What the task requires
Take the material below and reproduce, word for word, only the lines from the line with "d_r$ (permanent cycles)" through the line with "in the subgroup".

Start of The input

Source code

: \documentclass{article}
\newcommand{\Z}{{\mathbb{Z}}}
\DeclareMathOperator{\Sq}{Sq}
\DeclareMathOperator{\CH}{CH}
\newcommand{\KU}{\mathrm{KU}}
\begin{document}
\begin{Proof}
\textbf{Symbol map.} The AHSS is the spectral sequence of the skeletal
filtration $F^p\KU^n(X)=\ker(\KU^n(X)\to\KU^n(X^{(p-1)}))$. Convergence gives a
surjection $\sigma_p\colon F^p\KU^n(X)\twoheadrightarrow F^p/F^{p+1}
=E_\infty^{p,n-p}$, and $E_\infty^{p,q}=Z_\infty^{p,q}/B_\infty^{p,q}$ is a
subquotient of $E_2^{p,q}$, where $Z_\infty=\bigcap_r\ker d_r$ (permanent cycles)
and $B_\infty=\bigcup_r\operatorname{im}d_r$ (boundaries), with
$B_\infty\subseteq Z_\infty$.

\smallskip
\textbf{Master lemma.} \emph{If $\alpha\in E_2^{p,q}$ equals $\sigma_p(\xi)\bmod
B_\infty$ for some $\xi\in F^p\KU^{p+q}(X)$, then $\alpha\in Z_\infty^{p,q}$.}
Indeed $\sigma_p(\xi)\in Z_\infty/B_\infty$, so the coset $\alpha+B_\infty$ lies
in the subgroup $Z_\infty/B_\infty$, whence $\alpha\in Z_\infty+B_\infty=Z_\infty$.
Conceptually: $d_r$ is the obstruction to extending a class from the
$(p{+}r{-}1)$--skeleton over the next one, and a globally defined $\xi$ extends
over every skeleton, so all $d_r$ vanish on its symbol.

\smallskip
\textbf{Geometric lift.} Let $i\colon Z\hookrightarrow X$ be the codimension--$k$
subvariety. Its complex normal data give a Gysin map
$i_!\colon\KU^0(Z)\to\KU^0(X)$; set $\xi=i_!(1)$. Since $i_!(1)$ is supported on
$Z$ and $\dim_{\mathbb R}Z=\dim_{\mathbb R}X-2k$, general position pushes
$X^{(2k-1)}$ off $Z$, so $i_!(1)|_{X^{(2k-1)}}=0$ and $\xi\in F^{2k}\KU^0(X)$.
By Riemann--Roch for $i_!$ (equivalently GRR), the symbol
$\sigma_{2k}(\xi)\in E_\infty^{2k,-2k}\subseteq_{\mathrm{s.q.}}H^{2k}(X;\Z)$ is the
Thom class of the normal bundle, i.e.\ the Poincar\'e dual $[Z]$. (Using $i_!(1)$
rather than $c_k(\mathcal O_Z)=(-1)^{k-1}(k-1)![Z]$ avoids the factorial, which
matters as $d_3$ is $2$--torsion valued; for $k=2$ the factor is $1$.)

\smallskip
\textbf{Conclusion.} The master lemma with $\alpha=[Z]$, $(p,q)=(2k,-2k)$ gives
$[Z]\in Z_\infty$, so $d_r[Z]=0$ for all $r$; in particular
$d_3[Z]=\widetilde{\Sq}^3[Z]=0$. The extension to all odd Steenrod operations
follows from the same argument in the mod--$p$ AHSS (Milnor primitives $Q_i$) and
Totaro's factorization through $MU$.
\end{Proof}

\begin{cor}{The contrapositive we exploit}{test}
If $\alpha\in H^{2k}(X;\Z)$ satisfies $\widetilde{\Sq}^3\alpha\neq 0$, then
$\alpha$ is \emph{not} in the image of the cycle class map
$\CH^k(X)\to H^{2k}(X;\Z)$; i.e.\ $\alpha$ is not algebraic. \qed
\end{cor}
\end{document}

End of The input

Completed exercise
subquotient of $E_2^{p,q}$, where $Z_\infty=\bigcap_r\ker d_r$ (permanent cycles)
and $B_\infty=\bigcup_r\operatorname{im}d_r$ (boundaries), with
$B_\infty\subseteq Z_\infty$.

\smallskip
\textbf{Master lemma.} \emph{If $\alpha\in E_2^{p,q}$ equals $\sigma_p(\xi)\bmod
B_\infty$ for some $\xi\in F^p\KU^{p+q}(X)$, then $\alpha\in Z_\infty^{p,q}$.}
Indeed $\sigma_p(\xi)\in Z_\infty/B_\infty$, so the coset $\alpha+B_\infty$ lies
in the subgroup $Z_\infty/B_\infty$, whence $\alpha\in Z_\infty+B_\infty=Z_\infty$.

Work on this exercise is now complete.